[Source data]
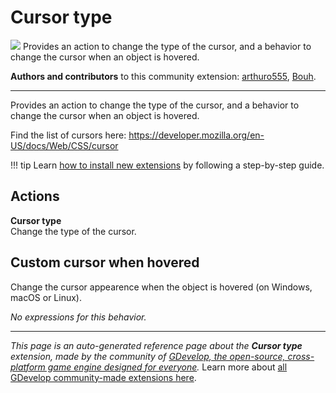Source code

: # Cursor type

<img src="https://resources.gdevelop-app.com/assets/Icons/cursor-default-outline.svg" class="extension-icon"></img>
Provides an action to change the type of the cursor, and a behavior to change the cursor when an object is hovered.

**Authors and contributors** to this community extension: [arthuro555](https://gd.games/arthuro555), [Bouh](https://gd.games/Bouh).

---

Provides an action to change the type of the cursor, and a behavior to change the cursor when an object is hovered.

Find the list of cursors here: https://developer.mozilla.org/en-US/docs/Web/CSS/cursor

!!! tip
    Learn [how to install new extensions](/gdevelop5/extensions/search) by following a step-by-step guide.

## Actions

**Cursor type**  
Change the type of the cursor.



## Custom cursor when hovered 

Change the cursor appearence when the object is hovered (on Windows, macOS or Linux). 

_No expressions for this behavior._


---

*This page is an auto-generated reference page about the **Cursor type** extension, made by the community of [GDevelop, the open-source, cross-platform game engine designed for everyone](https://gdevelop.io/).* Learn more about [all GDevelop community-made extensions here](/gdevelop5/extensions).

* [BRIEF] Each line above should be written out again exactly, and no picture should appear in the copy.

* [RESULT]
Source code

: # Cursor type

<img src="https://resources.gdevelop-app.com/assets/Icons/cursor-default-outline.svg" class="extension-icon"></img>
Provides an action to change the type of the cursor, and a behavior to change the cursor when an object is hovered.

**Authors and contributors** to this community extension: [arthuro555](https://gd.games/arthuro555), [Bouh](https://gd.games/Bouh).

---

Provides an action to change the type of the cursor, and a behavior to change the cursor when an object is hovered.

Find the list of cursors here: https://developer.mozilla.org/en-US/docs/Web/CSS/cursor

!!! tip
    Learn [how to install new extensions](/gdevelop5/extensions/search) by following a step-by-step guide.

## Actions

**Cursor type**  
Change the type of the cursor.



## Custom cursor when hovered 

Change the cursor appearence when the object is hovered (on Windows, macOS or Linux). 

_No expressions for this behavior._


---

*This page is an auto-generated reference page about the **Cursor type** extension, made by the community of [GDevelop, the open-source, cross-platform game engine designed for everyone](https://gdevelop.io/).* Learn more about [all GDevelop community-made extensions here](/gdevelop5/extensions).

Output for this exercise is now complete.